Art of the possible: Artists' Union England puts politicans on the spot

Art of the possible: Artists' Union England puts politicans on the spot Bob and Roberta Smith presenting at the hustings event organised by Artists' Union England at the Chelsea College of Art and Design

Axisweb director Sheila McGregor reports back from last week's AUE hustings event

I’ve been to a good many hustings in my time, but seldom one as fast, furious and wide-ranging as the event organised by Artists’ Union England (AUE) last week. This was down to brisk but scrupulous chairing by Theresa Easton and a good spread of questions, which moved from discussion of the general context in which artists operate to the specific financial challenges they face in negotiating contracts, fees and an increasingly inflexible benefits system.

With the election less than three months away and the electoral situation more volatile than anyone can remember, the mood was pretty determined. It’s not often you get politicians from the major parties in one room. The unspoken consensus seemed to be: let’s see the whites of their eyes. I even felt a bit sorry for them.

There were the inevitable last-minute apologies. Arts Minister Ed Vaizey couldn’t be there because of a vital debate about fracking. His understudy was Damian Collins, Tory MP for Folkestone, who looked as if he’d rather be back in the artist-free zone of the House of Commons chamber.

Sure enough, he soon disappeared to do his duty in a vote about fracking, but not before he’d defended the government’s emphasis on philanthropic giving as a substitute for fair and proper funding of local authorities and the only option available in Austerity Britain. But he knew the Folkestone Triennial was a good thing, and it’s hard to disagree with that.

The Lib Dems were likewise fielding a substitute speaker, Baroness Jane Bonham-Carter having made her excuses. Mike Storey was a retired head teacher and former leader of Liverpool City Council, who knew a thing or two about culture-led regeneration and expressed strong support for the role of the arts in education. As the only person now left on the panel from a party in government, he took a good deal of flak, not least in connection with the Lib Dems’ broken promises on tuition fees.

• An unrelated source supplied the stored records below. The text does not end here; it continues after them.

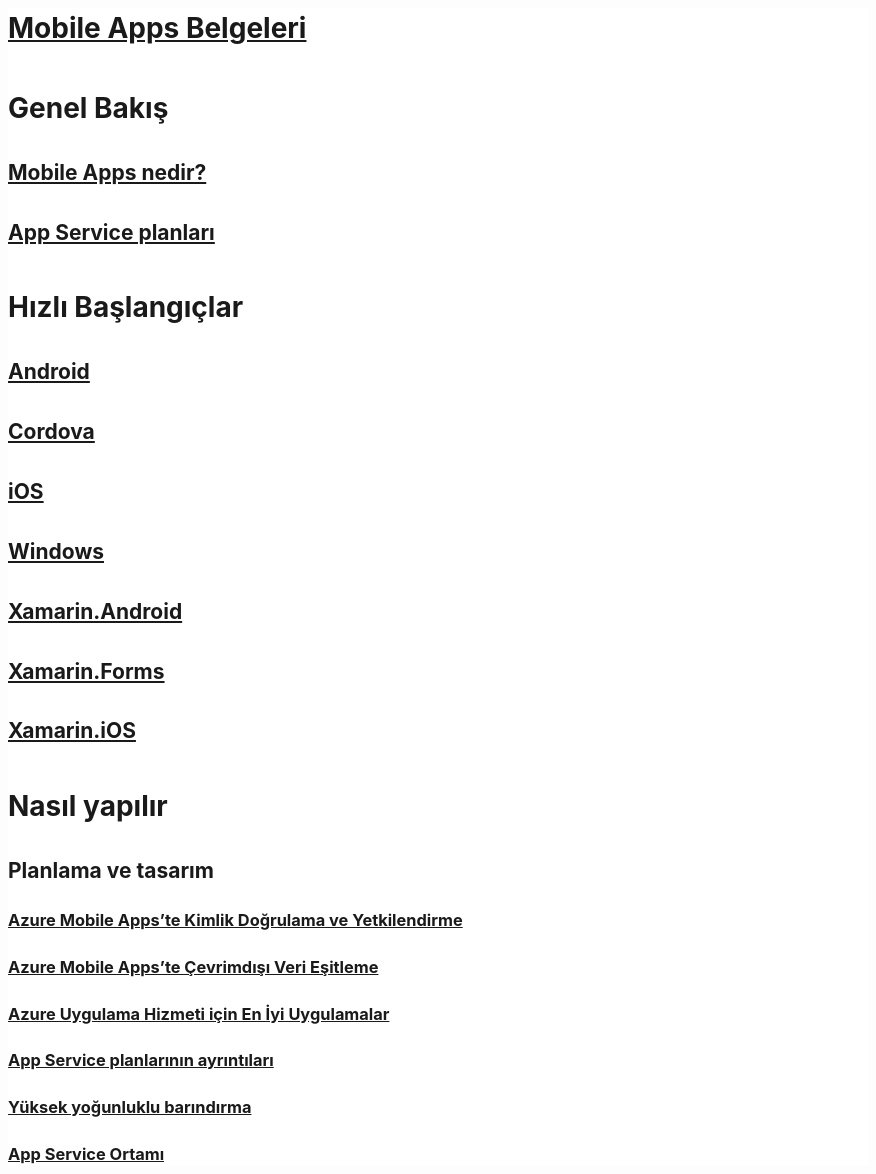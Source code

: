 # [Mobile Apps Belgeleri](index.md)

# Genel Bakış
## [Mobile Apps nedir?](app-service-mobile-value-prop.md)
## [App Service planları](../app-service/azure-web-sites-web-hosting-plans-in-depth-overview.md?toc=%2fazure%2fapp-service-mobile%2ftoc.json)

# Hızlı Başlangıçlar
## [Android](app-service-mobile-android-get-started.md)
## [Cordova](app-service-mobile-cordova-get-started.md)
## [iOS](app-service-mobile-ios-get-started.md)
## [Windows](app-service-mobile-windows-store-dotnet-get-started.md)
## [Xamarin.Android](app-service-mobile-xamarin-android-get-started.md)
## [Xamarin.Forms](app-service-mobile-xamarin-forms-get-started.md)
## [Xamarin.iOS](app-service-mobile-xamarin-ios-get-started.md)

# Nasıl yapılır

## Planlama ve tasarım
### [Azure Mobile Apps’te Kimlik Doğrulama ve Yetkilendirme](app-service-mobile-auth.md)
### [Azure Mobile Apps’te Çevrimdışı Veri Eşitleme](app-service-mobile-offline-data-sync.md)
### [Azure Uygulama Hizmeti için En İyi Uygulamalar](../app-service/app-service-best-practices.md?toc=%2fazure%2fapp-service-mobile%2ftoc.json)
### [App Service planlarının ayrıntıları](../app-service/azure-web-sites-web-hosting-plans-in-depth-overview.md?toc=%2fazure%2fapp-service-mobile%2ftoc.json)
### [Yüksek yoğunluklu barındırma](../app-service/environment/app-service-high-density-hosting.md?toc=%2fazure%2fapp-service-mobile%2ftoc.json)
### [App Service Ortamı](../app-service/environment/app-service-app-service-environment-intro.md?toc=%2fazure%2fapp-service-mobile%2ftoc.json)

Labour’s Chris Bryant didn’t have a particularly easy ride either. No, he couldn’t promise extra funding for the arts immediately, given the fiscal situation Labour is likely to inherit if it comes to power. But he did offer a fairer distribution of funding to local government and a rebalancing of the relationship between London and the regions. Where you stand on the latter issue probably depends on where you live. As far as I’m concerned, the facts and figures speak for themselves. But that is not a universally popular position.

Local authority funding is a separate question and reveals a considerable difference of approach between the main parties. Labour will restore the needs-based funding formula for local government so ruthlessly (and stealthily) scrapped by the coalition. And the Lib Dems say they will no longer penalise councils for raising the council tax, which has got to be good news.

Martin Dobson, the Green spokesperson, received a sympathetic hearing, despite or maybe because of the fact that he’s new to the job. He emphasised the Green Party’s anti-austerity credentials and offered a tempting vision of the future in which the state ensures that everybody pays their taxes, including big corporations, the minimum wage is raised to £10, we get rid of Trident and we all receive a citizen’s income of £72 per week, whether we need it or not.

There was plenty of common ground between the various spokespeople when it came to debating what happens to the arts in schools. This has been and remains the big crusade of artist and parliamentary candidate Bob and Roberta Smith, who is standing against Michael Gove in Surrey Heath. Whether or not he succeeds, his candidacy puts art education on the political agenda and reminds us all that the visual imagination is a resource we just can't live without.

But how you encourage good art teaching is another matter, especially in initial teacher training. There's also an inherent bias in careers advice against anything that is not vocational or appropriate to what teachers perceive to be your station in life. Hayley Hare, Vice Chair of AUE, made us all laugh when she said that she had been told at school that she had two career options: flower arranger or maker of false teeth.

Her story exemplifies a problem that is only going to get worse, with increasing emphasis on so-called STEM subjects and poorly informed careers advice. Tuition fees compound the situation, as art colleges fall over themselves to attract those who can afford to pay, especially for post-graduate qualifications.

Artists’ pay was, of course, the issue that everybody wanted to talk about, whether in relation to galleries not paying their workforce the living wage or artists being expected to work for nothing so much of the time. Universal credit is a further pressing problem, because it's not designed for freelance workers whose income fluctuates from month to month.

The National Gallery, currently in dispute with its own front-of-house workforce, came in for particular censure, with one member of the audience quite rightly deploring the absence of artists from its board.

Members of the panel offered a range of solutions, including enforcement of the minimum wage, a clamp-down on zero-hours contracts, better regulation of the private rental market, a more flexible approach to business rates and support for better contractual arrangements between artists and the people who employ them.

Who to believe? Well, that can only be for individuals to decide. People often say that politicians don't listen, but on this occasion they did so with (for the most part) good humour. This was the first time in living memory that artists have lobbied politicians so directly. I very much hope it won't be the last.